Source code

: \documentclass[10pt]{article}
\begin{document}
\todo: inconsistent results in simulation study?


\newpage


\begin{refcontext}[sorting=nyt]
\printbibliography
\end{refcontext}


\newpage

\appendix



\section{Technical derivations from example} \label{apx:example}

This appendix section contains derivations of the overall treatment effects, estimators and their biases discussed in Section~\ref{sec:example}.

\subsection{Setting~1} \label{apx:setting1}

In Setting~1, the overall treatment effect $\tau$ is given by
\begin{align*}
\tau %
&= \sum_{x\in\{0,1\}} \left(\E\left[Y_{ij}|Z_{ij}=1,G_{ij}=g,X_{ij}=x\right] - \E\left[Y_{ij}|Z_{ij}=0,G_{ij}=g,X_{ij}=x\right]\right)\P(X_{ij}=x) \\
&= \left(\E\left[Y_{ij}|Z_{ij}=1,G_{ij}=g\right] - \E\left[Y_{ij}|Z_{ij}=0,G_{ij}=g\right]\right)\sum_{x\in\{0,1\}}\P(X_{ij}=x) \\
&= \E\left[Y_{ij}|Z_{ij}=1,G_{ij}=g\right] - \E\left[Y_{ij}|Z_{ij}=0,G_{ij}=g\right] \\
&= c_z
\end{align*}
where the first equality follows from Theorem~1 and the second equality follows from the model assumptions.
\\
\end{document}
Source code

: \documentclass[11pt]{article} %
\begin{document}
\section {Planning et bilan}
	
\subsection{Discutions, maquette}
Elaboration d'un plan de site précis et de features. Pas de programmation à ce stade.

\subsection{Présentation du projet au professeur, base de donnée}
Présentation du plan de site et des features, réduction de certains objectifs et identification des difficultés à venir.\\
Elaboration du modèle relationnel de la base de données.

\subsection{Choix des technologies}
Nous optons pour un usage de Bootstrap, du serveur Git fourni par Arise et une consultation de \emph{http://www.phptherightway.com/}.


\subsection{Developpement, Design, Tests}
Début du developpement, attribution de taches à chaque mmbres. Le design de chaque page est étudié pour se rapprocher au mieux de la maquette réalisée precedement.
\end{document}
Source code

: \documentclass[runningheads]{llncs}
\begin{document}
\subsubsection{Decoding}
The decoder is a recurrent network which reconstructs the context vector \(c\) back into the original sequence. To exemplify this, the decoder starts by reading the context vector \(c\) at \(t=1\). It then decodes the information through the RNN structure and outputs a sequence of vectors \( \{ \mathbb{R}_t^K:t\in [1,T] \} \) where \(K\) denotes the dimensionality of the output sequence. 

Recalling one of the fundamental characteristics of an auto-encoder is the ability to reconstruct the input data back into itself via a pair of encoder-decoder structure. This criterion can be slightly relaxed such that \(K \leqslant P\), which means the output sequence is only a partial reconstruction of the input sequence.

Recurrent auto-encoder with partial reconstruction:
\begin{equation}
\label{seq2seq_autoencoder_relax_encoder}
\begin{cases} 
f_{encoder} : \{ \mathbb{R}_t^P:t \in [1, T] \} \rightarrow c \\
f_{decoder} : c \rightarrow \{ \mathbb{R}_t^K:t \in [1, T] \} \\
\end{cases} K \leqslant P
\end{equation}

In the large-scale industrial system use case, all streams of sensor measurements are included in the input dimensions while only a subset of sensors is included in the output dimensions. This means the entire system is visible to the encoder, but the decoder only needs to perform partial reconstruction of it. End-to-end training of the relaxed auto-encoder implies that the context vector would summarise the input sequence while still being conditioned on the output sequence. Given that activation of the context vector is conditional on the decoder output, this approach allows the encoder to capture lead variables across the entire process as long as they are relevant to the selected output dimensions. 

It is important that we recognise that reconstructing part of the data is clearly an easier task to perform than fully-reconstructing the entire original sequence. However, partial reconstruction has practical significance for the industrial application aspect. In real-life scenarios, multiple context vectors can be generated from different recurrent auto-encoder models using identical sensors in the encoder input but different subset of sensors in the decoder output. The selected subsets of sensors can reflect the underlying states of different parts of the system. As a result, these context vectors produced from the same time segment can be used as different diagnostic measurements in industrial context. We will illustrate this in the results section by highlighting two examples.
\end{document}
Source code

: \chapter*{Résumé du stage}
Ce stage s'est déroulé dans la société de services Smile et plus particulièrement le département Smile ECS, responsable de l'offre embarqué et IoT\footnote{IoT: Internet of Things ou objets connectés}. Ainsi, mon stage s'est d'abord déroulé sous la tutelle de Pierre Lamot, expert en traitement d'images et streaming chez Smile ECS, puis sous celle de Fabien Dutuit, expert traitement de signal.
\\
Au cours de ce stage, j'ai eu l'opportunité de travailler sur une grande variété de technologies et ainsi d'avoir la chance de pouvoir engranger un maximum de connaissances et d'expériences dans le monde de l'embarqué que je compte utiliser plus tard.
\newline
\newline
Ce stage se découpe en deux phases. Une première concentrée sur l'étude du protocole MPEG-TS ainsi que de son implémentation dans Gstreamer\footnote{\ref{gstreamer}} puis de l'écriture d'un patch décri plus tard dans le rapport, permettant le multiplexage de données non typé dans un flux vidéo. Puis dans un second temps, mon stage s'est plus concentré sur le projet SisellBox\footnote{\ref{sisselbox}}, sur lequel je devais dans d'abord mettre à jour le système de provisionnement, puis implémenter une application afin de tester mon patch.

###

#### EXERCISE PROMPT
In this exercise, repeat all entries exactly.

#### ANSWER
Source code

: \documentclass[10pt]{article}
\begin{document}
\todo: inconsistent results in simulation study?


\newpage


\begin{refcontext}[sorting=nyt]
\printbibliography
\end{refcontext}


\newpage

\appendix



\section{Technical derivations from example} \label{apx:example}

This appendix section contains derivations of the overall treatment effects, estimators and their biases discussed in Section~\ref{sec:example}.

\subsection{Setting~1} \label{apx:setting1}

In Setting~1, the overall treatment effect $\tau$ is given by
\begin{align*}
\tau %
&= \sum_{x\in\{0,1\}} \left(\E\left[Y_{ij}|Z_{ij}=1,G_{ij}=g,X_{ij}=x\right] - \E\left[Y_{ij}|Z_{ij}=0,G_{ij}=g,X_{ij}=x\right]\right)\P(X_{ij}=x) \\
&= \left(\E\left[Y_{ij}|Z_{ij}=1,G_{ij}=g\right] - \E\left[Y_{ij}|Z_{ij}=0,G_{ij}=g\right]\right)\sum_{x\in\{0,1\}}\P(X_{ij}=x) \\
&= \E\left[Y_{ij}|Z_{ij}=1,G_{ij}=g\right] - \E\left[Y_{ij}|Z_{ij}=0,G_{ij}=g\right] \\
&= c_z
\end{align*}
where the first equality follows from Theorem~1 and the second equality follows from the model assumptions.
\\
\end{document}
Source code

: \documentclass[11pt]{article} %
\begin{document}
\section {Planning et bilan}
	
\subsection{Discutions, maquette}
Elaboration d'un plan de site précis et de features. Pas de programmation à ce stade.

\subsection{Présentation du projet au professeur, base de donnée}
Présentation du plan de site et des features, réduction de certains objectifs et identification des difficultés à venir.\\
Elaboration du modèle relationnel de la base de données.

\subsection{Choix des technologies}
Nous optons pour un usage de Bootstrap, du serveur Git fourni par Arise et une consultation de \emph{http://www.phptherightway.com/}.


\subsection{Developpement, Design, Tests}
Début du developpement, attribution de taches à chaque mmbres. Le design de chaque page est étudié pour se rapprocher au mieux de la maquette réalisée precedement.
\end{document}
Source code

: \documentclass[runningheads]{llncs}
\begin{document}
\subsubsection{Decoding}
The decoder is a recurrent network which reconstructs the context vector \(c\) back into the original sequence. To exemplify this, the decoder starts by reading the context vector \(c\) at \(t=1\). It then decodes the information through the RNN structure and outputs a sequence of vectors \( \{ \mathbb{R}_t^K:t\in [1,T] \} \) where \(K\) denotes the dimensionality of the output sequence. 

Recalling one of the fundamental characteristics of an auto-encoder is the ability to reconstruct the input data back into itself via a pair of encoder-decoder structure. This criterion can be slightly relaxed such that \(K \leqslant P\), which means the output sequence is only a partial reconstruction of the input sequence.

Recurrent auto-encoder with partial reconstruction:
\begin{equation}
\label{seq2seq_autoencoder_relax_encoder}
\begin{cases} 
f_{encoder} : \{ \mathbb{R}_t^P:t \in [1, T] \} \rightarrow c \\
f_{decoder} : c \rightarrow \{ \mathbb{R}_t^K:t \in [1, T] \} \\
\end{cases} K \leqslant P
\end{equation}

In the large-scale industrial system use case, all streams of sensor measurements are included in the input dimensions while only a subset of sensors is included in the output dimensions. This means the entire system is visible to the encoder, but the decoder only needs to perform partial reconstruction of it. End-to-end training of the relaxed auto-encoder implies that the context vector would summarise the input sequence while still being conditioned on the output sequence. Given that activation of the context vector is conditional on the decoder output, this approach allows the encoder to capture lead variables across the entire process as long as they are relevant to the selected output dimensions. 

It is important that we recognise that reconstructing part of the data is clearly an easier task to perform than fully-reconstructing the entire original sequence. However, partial reconstruction has practical significance for the industrial application aspect. In real-life scenarios, multiple context vectors can be generated from different recurrent auto-encoder models using identical sensors in the encoder input but different subset of sensors in the decoder output. The selected subsets of sensors can reflect the underlying states of different parts of the system. As a result, these context vectors produced from the same time segment can be used as different diagnostic measurements in industrial context. We will illustrate this in the results section by highlighting two examples.
\end{document}
Source code

: \chapter*{Résumé du stage}
Ce stage s'est déroulé dans la société de services Smile et plus particulièrement le département Smile ECS, responsable de l'offre embarqué et IoT\footnote{IoT: Internet of Things ou objets connectés}. Ainsi, mon stage s'est d'abord déroulé sous la tutelle de Pierre Lamot, expert en traitement d'images et streaming chez Smile ECS, puis sous celle de Fabien Dutuit, expert traitement de signal.
\\
Au cours de ce stage, j'ai eu l'opportunité de travailler sur une grande variété de technologies et ainsi d'avoir la chance de pouvoir engranger un maximum de connaissances et d'expériences dans le monde de l'embarqué que je compte utiliser plus tard.
\newline
\newline
Ce stage se découpe en deux phases. Une première concentrée sur l'étude du protocole MPEG-TS ainsi que de son implémentation dans Gstreamer\footnote{\ref{gstreamer}} puis de l'écriture d'un patch décri plus tard dans le rapport, permettant le multiplexage de données non typé dans un flux vidéo. Puis dans un second temps, mon stage s'est plus concentré sur le projet SisellBox\footnote{\ref{sisselbox}}, sur lequel je devais dans d'abord mettre à jour le système de provisionnement, puis implémenter une application afin de tester mon patch.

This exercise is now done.